What you have to do: Copy nothing but the lines below running from the line containing "3. Forced SSL" through the line containing "You need to", both end lines included.
[[ Data extracts open ]]
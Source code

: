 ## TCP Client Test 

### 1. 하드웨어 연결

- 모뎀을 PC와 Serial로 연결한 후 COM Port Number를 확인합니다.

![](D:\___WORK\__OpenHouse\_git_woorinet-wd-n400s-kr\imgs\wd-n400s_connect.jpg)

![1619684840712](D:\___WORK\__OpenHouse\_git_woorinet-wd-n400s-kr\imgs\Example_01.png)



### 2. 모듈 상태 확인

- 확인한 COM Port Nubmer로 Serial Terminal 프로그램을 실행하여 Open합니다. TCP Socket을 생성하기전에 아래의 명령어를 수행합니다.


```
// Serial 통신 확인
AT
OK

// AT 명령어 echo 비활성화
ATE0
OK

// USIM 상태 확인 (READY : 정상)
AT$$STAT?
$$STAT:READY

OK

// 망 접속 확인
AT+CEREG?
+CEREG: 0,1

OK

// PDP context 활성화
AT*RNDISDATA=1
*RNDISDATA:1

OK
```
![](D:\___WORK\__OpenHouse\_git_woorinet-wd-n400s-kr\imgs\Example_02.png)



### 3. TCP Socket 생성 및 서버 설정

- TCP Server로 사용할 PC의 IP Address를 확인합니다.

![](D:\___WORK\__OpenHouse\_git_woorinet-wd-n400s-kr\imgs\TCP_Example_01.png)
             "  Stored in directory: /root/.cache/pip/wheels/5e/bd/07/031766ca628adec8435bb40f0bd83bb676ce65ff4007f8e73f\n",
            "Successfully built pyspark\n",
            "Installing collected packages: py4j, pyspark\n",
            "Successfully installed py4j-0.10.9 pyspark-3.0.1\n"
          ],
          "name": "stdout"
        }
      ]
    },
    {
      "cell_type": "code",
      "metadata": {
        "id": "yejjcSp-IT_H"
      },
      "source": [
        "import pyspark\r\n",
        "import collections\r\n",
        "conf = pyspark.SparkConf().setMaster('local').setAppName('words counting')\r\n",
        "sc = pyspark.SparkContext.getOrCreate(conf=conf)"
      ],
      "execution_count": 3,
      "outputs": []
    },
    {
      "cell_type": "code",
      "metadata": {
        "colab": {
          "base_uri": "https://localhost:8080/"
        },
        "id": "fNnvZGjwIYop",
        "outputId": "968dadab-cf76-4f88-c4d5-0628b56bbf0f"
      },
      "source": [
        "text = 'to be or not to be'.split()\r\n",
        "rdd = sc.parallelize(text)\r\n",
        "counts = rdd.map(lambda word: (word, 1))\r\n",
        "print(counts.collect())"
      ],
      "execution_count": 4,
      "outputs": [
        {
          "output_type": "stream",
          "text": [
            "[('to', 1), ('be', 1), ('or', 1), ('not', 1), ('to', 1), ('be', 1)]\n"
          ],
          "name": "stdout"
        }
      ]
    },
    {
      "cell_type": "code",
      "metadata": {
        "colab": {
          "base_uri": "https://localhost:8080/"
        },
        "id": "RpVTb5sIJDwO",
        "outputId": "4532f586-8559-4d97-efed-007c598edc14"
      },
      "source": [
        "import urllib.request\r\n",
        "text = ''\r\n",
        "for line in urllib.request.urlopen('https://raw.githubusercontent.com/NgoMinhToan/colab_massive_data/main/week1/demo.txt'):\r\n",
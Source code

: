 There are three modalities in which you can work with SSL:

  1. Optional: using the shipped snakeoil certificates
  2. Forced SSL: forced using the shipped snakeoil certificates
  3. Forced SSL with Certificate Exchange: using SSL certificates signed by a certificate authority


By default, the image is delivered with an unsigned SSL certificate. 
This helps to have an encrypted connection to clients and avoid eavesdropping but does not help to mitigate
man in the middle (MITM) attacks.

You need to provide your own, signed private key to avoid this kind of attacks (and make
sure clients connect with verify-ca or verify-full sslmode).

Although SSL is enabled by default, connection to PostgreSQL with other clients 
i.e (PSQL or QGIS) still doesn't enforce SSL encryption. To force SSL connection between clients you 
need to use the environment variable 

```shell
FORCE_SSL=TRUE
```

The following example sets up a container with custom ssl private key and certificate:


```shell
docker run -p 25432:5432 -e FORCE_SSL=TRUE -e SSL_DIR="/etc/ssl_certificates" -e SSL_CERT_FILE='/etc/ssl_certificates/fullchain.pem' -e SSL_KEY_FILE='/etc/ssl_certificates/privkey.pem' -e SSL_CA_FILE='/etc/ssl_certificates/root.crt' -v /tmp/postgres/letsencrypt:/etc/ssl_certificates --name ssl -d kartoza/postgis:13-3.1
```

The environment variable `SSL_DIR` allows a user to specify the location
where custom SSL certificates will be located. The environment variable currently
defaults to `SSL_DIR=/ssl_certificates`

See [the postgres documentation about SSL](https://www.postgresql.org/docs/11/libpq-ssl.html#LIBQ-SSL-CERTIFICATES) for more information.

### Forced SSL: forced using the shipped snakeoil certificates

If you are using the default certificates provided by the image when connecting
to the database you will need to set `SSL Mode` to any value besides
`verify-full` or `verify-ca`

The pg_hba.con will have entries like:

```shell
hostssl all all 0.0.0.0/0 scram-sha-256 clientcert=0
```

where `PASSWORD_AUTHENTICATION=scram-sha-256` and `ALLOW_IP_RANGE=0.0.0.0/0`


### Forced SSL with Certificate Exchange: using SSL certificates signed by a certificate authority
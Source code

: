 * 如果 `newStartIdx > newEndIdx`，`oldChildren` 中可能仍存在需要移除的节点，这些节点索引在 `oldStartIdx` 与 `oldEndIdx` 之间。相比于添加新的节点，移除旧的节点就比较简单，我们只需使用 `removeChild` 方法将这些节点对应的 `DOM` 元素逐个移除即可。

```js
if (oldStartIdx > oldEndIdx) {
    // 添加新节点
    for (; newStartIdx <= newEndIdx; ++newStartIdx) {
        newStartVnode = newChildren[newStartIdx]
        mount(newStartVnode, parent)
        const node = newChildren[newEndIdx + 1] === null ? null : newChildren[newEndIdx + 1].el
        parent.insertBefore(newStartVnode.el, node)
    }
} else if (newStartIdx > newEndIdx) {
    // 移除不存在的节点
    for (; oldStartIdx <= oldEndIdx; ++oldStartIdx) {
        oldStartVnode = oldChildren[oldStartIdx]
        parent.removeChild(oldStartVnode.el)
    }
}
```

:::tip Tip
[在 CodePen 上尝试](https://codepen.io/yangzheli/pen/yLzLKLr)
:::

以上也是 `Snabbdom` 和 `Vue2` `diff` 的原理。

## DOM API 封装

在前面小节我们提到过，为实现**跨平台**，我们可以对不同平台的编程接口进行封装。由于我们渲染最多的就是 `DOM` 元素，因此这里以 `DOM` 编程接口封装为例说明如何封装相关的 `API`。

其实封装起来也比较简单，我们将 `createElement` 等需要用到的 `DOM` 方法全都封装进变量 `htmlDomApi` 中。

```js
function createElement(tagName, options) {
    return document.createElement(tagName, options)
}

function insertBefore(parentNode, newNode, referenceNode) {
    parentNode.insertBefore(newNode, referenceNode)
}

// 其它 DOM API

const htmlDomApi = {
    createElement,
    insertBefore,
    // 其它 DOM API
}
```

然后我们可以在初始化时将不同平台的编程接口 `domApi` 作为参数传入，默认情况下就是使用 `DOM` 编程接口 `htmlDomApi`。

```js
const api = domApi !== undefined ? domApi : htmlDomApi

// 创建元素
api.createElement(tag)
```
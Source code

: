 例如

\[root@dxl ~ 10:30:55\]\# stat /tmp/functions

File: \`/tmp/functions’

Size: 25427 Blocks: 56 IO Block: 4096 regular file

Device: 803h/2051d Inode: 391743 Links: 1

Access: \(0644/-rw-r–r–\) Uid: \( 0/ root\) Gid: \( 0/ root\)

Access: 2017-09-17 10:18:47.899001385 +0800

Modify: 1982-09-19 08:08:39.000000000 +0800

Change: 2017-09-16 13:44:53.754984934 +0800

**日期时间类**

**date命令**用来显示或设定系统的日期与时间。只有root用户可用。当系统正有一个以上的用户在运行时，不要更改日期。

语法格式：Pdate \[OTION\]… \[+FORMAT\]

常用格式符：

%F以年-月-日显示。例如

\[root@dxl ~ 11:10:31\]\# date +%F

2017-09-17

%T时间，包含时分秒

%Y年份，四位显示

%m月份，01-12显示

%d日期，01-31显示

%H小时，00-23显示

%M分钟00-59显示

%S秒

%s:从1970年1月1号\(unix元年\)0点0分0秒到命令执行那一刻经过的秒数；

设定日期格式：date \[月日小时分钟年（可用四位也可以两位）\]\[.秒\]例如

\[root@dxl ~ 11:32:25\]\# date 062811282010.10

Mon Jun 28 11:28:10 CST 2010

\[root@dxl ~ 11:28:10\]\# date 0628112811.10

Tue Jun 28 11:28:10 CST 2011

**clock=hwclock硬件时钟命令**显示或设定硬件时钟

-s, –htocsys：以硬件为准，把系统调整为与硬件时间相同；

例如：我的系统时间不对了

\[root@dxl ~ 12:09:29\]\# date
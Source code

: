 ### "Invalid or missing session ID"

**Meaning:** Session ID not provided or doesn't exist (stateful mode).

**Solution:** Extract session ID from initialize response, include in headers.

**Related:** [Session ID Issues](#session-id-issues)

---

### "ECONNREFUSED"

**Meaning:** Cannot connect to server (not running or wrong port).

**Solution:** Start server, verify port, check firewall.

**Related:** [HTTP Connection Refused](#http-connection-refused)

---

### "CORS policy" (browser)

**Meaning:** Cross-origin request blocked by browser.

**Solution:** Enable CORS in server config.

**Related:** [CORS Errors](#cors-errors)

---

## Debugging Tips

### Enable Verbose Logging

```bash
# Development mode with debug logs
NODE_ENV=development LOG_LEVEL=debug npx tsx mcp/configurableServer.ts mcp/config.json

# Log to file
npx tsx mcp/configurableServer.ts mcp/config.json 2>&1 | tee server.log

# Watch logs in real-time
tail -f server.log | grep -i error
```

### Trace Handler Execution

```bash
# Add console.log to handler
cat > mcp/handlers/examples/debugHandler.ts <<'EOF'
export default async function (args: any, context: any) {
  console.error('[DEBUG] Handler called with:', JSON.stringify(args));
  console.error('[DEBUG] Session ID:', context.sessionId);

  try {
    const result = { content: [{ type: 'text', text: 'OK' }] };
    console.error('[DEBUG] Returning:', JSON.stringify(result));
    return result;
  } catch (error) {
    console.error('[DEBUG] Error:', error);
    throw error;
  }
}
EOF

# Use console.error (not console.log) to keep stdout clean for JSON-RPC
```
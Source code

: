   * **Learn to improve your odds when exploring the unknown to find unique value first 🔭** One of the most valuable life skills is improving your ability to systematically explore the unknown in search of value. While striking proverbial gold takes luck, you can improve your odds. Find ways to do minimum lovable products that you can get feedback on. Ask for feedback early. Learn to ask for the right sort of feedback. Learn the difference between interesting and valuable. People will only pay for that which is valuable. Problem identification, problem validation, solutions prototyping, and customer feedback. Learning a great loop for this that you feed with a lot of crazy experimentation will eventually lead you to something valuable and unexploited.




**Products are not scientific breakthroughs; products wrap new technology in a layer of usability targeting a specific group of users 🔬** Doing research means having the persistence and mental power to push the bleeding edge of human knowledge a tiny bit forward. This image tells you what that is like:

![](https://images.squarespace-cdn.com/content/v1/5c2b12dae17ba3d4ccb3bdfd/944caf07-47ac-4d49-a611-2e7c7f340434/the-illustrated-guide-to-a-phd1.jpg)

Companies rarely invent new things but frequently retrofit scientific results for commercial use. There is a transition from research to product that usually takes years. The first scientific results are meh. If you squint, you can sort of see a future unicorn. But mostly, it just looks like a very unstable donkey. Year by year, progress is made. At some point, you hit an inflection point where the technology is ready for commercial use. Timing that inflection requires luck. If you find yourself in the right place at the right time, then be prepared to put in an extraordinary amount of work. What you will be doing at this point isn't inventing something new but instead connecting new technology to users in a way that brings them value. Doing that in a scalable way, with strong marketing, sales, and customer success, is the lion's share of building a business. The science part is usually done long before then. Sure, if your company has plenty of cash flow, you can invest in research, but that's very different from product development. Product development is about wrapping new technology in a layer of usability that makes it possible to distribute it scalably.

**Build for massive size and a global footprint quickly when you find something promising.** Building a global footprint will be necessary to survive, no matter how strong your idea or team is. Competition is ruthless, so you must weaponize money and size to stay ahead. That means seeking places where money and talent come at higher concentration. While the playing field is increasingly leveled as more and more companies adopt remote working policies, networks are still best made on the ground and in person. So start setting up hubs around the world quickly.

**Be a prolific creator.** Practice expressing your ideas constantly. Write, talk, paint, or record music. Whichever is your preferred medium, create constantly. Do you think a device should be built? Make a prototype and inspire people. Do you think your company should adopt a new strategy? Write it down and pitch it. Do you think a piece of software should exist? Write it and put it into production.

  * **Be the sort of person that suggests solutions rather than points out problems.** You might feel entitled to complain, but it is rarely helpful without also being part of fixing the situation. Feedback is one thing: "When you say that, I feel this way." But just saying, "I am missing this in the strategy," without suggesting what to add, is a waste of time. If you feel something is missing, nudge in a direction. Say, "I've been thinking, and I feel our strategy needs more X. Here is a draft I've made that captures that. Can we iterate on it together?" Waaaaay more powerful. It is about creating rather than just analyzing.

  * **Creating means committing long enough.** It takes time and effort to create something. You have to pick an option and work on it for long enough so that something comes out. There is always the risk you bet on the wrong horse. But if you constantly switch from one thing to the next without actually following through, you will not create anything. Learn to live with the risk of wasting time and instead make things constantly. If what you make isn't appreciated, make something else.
[[ Data extracts closed ]]
Answer below:
  3. Forced SSL with Certificate Exchange: using SSL certificates signed by a certificate authority


By default, the image is delivered with an unsigned SSL certificate. 
This helps to have an encrypted connection to clients and avoid eavesdropping but does not help to mitigate
man in the middle (MITM) attacks.

You need to provide your own, signed private key to avoid this kind of attacks (and make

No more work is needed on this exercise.